My data looks like the following
Ideally, we shouldn't have different guids given same student_id, browser_id and x_id. I am trying to find all those student_ids who violate this rule aka student_ids with same browser_id and x_id but different guid. So for the above, I'd like to see something like -
12_a Chrome_2 1122 1/9/23 14:45 788a 12_a Chrome_2 1132 1/11/23 21:50 788a
I am trying -
index="main_idx" app="student_svc" | stats count by student_id browser_id guid datetime x_id | where count > 1 | stats list(count) by student_id
But it doesn't seem to be yielding the result. What should be the fix? Thanks
Thanks @gcusello - it seems close - one thing I want to get rid of in the search is empty guid - how to add that?

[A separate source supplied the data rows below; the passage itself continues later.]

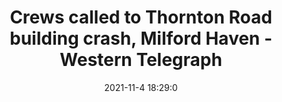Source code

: ---
"title": "Crews called to Thornton Road building crash, Milford Haven - Western Telegraph"
"date": "2021-11-4 18:29:0"
"feed_name": "GOOGLENEWSINDUSTRIAL"
"feed_website": "https://news.google.com/search?q=industrial%2Bincident&hl=en-US&gl=US&ceid=US:en"
"feed_rss": "https://news.google.com/rss/search?q=industrial%2Bincident&hl=en-US&gl=US&ceid=US:en"
"link": "https://www.westerntelegraph.co.uk/news/19693961.crews-called-thornton-road-building-crash-milford-haven/"
"source": "{'href': 'https://www.westerntelegraph.co.uk', 'title': 'Western Telegraph'}"
"file": "_posts/2021-1-1-392b3a0c7badc21a4527de952b7a69c21d1a5396.md"
"accident": "0"
"drilling": "0"
"dead": "0"
"injured": "0"
"arrested": "0"
"place": "unknown place"
"where": "unknown site"
"causes": "unknown"
"place_uri": "unknown place"
---
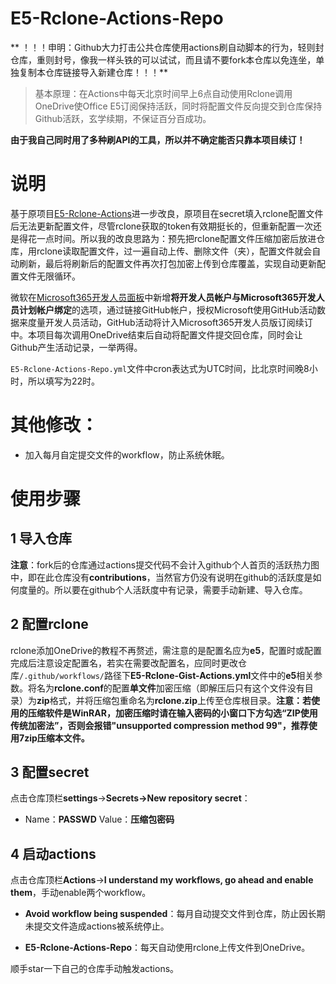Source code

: # E5-Rclone-Actions-Repo

** ！！！申明：Github大力打击公共仓库使用actions刷自动脚本的行为，轻则封仓库，重则封号，像我一样头铁的可以试试，而且请不要fork本仓库以免连坐，单独复制本仓库链接导入新建仓库！！！**

> 基本原理：在Actions中每天北京时间早上6点自动使用Rclone调用OneDrive使Office E5订阅保持活跃，同时将配置文件反向提交到仓库保持Github活跃，玄学续期，不保证百分百成功。

**由于我自己同时用了多种刷API的工具，所以并不确定能否只靠本项目续订！**

# 说明

基于原项目[E5-Rclone-Actions](https://github.com/peng4740/E5-Rclone-Actions)进一步改良，原项目在secret填入rclone配置文件后无法更新配置文件，尽管rclone获取的token有效期挺长的，但重新配置一次还是得花一点时间。所以我的改良思路为：预先把rclone配置文件压缩加密后放进仓库，用rclone读取配置文件，过一遍自动上传、删除文件（夹），配置文件就会自动刷新，最后将刷新后的配置文件再次打包加密上传到仓库覆盖，实现自动更新配置文件无限循环。

微软在[Microsoft365开发人员面板](https://developer.microsoft.com/zh-cn/microsoft-365/profile/settings/accounts-linked)中新增**将开发人员帐户与Microsoft365开发人员计划帐户绑定**的选项，通过链接GitHub帐户，授权Microsoft使用GitHub活动数据来度量开发人员活动，GitHub活动将计入Microsoft365开发人员版订阅续订中。本项目每次调用OneDrive结束后自动将配置文件提交回仓库，同时会让Github产生活动记录，一举两得。

`E5-Rclone-Actions-Repo.yml`文件中cron表达式为UTC时间，比北京时间晚8小时，所以填写为22时。


# 其他修改：
- 加入每月自定提交文件的workflow，防止系统休眠。

# 使用步骤
## 1 导入仓库
**注意**：fork后的仓库通过actions提交代码不会计入github个人首页的活跃热力图中，即在此仓库没有**contributions**，当然官方仍没有说明在github的活跃度是如何度量的。所以要在github个人活跃度中有记录，需要手动新建、导入仓库。
## 2 配置rclone
rclone添加OneDrive的教程不再赘述，需注意的是配置名应为**e5**，配置时或配置完成后注意设定配置名，若实在需要改配置名，应同时更改仓库`/.github/workflows/`路径下**E5-Rclone-Gist-Actions.yml**文件中的**e5**相关参数。将名为**rclone.conf**的配置**单文件**加密压缩（即解压后只有这个文件没有目录）为**zip**格式，并将压缩包重命名为**rclone.zip**上传至仓库根目录。**注意：若使用的压缩软件是WinRAR，加密压缩时请在输入密码的小窗口下方勾选“ZIP使用传统加密法”，否则会报错"unsupported compression method 99"，推荐使用7zip压缩本文件。**
## 3 配置secret

点击仓库顶栏**settings**→**Secrets→New repository secret**：

- Name：**PASSWD**  Value：**压缩包密码**


## 4 启动actions
点击仓库顶栏**Actions**→**I understand my workflows, go ahead and enable them**，手动enable两个workflow。

- **Avoid workflow being suspended**：每月自动提交文件到仓库，防止因长期未提交文件造成actions被系统停止。

- **E5-Rclone-Actions-Repo**：每天自动使用rclone上传文件到OneDrive。

顺手star一下自己的仓库手动触发actions。
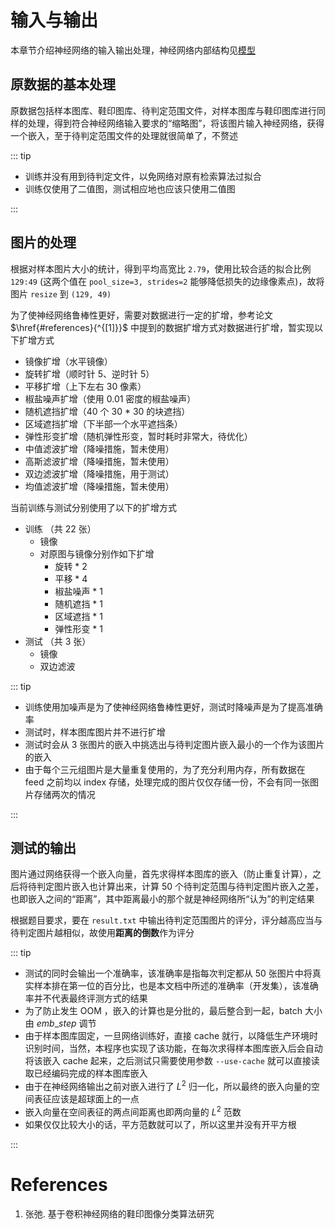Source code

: # 输入与输出

本章节介绍神经网络的输入输出处理，神经网络内部结构见[模型](model.md)

## 原数据的基本处理

原数据包括样本图库、鞋印图库、待判定范围文件，对样本图库与鞋印图库进行同样的处理，得到符合神经网络输入要求的“缩略图”，将该图片输入神经网络，获得一个嵌入，至于待判定范围文件的处理就很简单了，不赘述

::: tip

-  训练并没有用到待判定文件，以免网络对原有检索算法过拟合
-  训练仅使用了二值图，测试相应地也应该只使用二值图

:::

## 图片的处理

根据对样本图片大小的统计，得到平均高宽比 `2.79`，使用比较合适的拟合比例 `129:49` (这两个值在 `pool_size=3, strides=2` 能够降低损失的边缘像素点)，故将图片 `resize` 到 `(129, 49)`

为了使神经网络鲁棒性更好，需要对数据进行一定的扩增，参考论文 $\href{#references}{^{[1]}}$ 中提到的数据扩增方式对数据进行扩增，暂实现以下扩增方式

-  镜像扩增（水平镜像）
-  旋转扩增（顺时针 5、逆时针 5）
-  平移扩增（上下左右 30 像素）
-  椒盐噪声扩增（使用 0.01 密度的椒盐噪声）
-  随机遮挡扩增（40 个 30 \* 30 的块遮挡）
-  区域遮挡扩增（下半部一个水平遮挡条）
-  弹性形变扩增（随机弹性形变，暂时耗时非常大，待优化）
-  中值滤波扩增（降噪措施，暂未使用）
-  高斯滤波扩增（降噪措施，暂未使用）
-  双边滤波扩增（降噪措施，用于测试）
-  均值滤波扩增（降噪措施，暂未使用）

当前训练与测试分别使用了以下的扩增方式

-  训练 （共 22 张）
   -  镜像
   -  对原图与镜像分别作如下扩增
      -  旋转 \* 2
      -  平移 \* 4
      -  椒盐噪声 \* 1
      -  随机遮挡 \* 1
      -  区域遮挡 \* 1
      -  弹性形变 \* 1
-  测试 （共 3 张）
   -  镜像
   -  双边滤波

::: tip

-  训练使用加噪声是为了使神经网络鲁棒性更好，测试时降噪声是为了提高准确率
-  测试时，样本图库图片并不进行扩增
-  测试时会从 3 张图片的嵌入中挑选出与待判定图片嵌入最小的一个作为该图片的嵌入
-  由于每个三元组图片是大量重复使用的，为了充分利用内存，所有数据在 feed 之前均以 index 存储，处理完成的图片仅仅存储一份，不会有同一张图片存储两次的情况

:::

## 测试的输出

图片通过网络获得一个嵌入向量，首先求得样本图库的嵌入（防止重复计算），之后将待判定图片嵌入也计算出来，计算 50 个待判定范围与待判定图片嵌入之差，也即嵌入之间的“距离”，其中距离最小的那个就是神经网络所“认为”的判定结果

根据题目要求，要在 `result.txt` 中输出待判定范围图片的评分，评分越高应当与待判定图片越相似，故使用**距离的倒数**作为评分

::: tip

-  测试的同时会输出一个准确率，该准确率是指每次判定都从 50 张图片中将真实样本排在第一位的百分比，也是本文档中所述的准确率（开发集），该准确率并不代表最终评测方式的结果
-  为了防止发生 OOM ，嵌入的计算也是分批的，最后整合到一起，batch 大小由 $emb\_step$ 调节
-  由于样本图库固定，一旦网络训练好，直接 cache 就行，以降低生产环境时识别时间，当然，本程序也实现了该功能，在每次求得样本图库嵌入后会自动将该嵌入 cache 起来，之后测试只需要使用参数 `--use-cache` 就可以直接读取已经编码完成的样本图库嵌入
-  由于在神经网络输出之前对嵌入进行了 $L^2$ 归一化，所以最终的嵌入向量的空间表征应该是超球面上的一点
-  嵌入向量在空间表征的两点间距离也即两向量的 $L^2$ 范数
-  如果仅仅比较大小的话，平方范数就可以了，所以这里并没有开平方根

:::

# References

1. 张弛. 基于卷积神经网络的鞋印图像分类算法研究
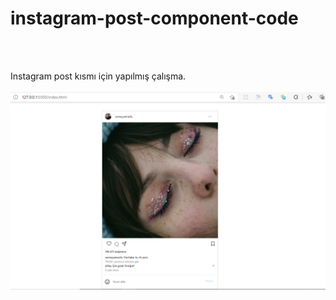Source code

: # instagram-post-component-code
<br>
<br>

 Instagram post kısmı için yapılmış çalışma.
 <br>
 <br>
 <img src="https://github.com/sumeyyemutlu/instagram-post-component-code/blob/master/instagram_post.PNG">
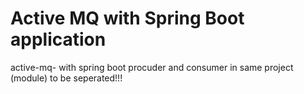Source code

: # Active MQ with Spring Boot application
active-mq- with spring boot
procuder and consumer in same project (module)
to be seperated!!!
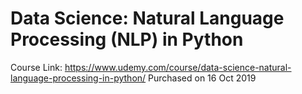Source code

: Data Science: Natural Language Processing (NLP) in Python
===

Course Link: https://www.udemy.com/course/data-science-natural-language-processing-in-python/
Purchased on 16 Oct 2019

And the problem statement is for each (student_id + browser_id + x_id) there should be one guid.
please try this:
index="main_idx" app="student_svc" | fillnull guid value="empty" | stats dc(browser_id) AS browser_id_count dc(guid) AS guid_count dc(x_id) AS x_id_count dc(eval(if(guid="empty",1,0))) AS empty_guid_count BY student_id | where browser_id_count>1 OR guid_count>1 OR x_id_count>1 OR empty_guid_count>0
@gcusello thx - this is not exactly giving me the result I want though.
I want all the student_ids who has more than 1 guid for a particular browser_id and x_id combination.

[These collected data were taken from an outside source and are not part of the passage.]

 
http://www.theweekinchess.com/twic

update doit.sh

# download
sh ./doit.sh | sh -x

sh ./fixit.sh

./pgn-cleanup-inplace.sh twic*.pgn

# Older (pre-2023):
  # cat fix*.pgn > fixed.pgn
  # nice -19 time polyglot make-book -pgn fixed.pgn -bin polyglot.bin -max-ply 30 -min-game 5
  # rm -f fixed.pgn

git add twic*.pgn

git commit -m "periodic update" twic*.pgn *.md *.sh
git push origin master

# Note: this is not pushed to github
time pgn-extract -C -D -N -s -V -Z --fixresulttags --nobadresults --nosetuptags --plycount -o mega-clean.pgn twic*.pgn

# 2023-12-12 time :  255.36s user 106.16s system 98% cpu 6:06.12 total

I tried changing the ORs to ANDs but no luck.
let me understand: for each student_id you should have only one uids, browser_id and x_id, is it correct?
if this is your need, you should try to use dc function in stats command, so to have the ex eption you could run something like this:
index="main_idx" app="student_svc" | stats dc(browser_id) AS browser_id_count dc(guid) AS guid_count dc(x_id) AS x_id_count BY student_id | where browser_id_count>1 OR guid_count>1 OR x_id_count>1
See my approach and adapt my sample to your needs.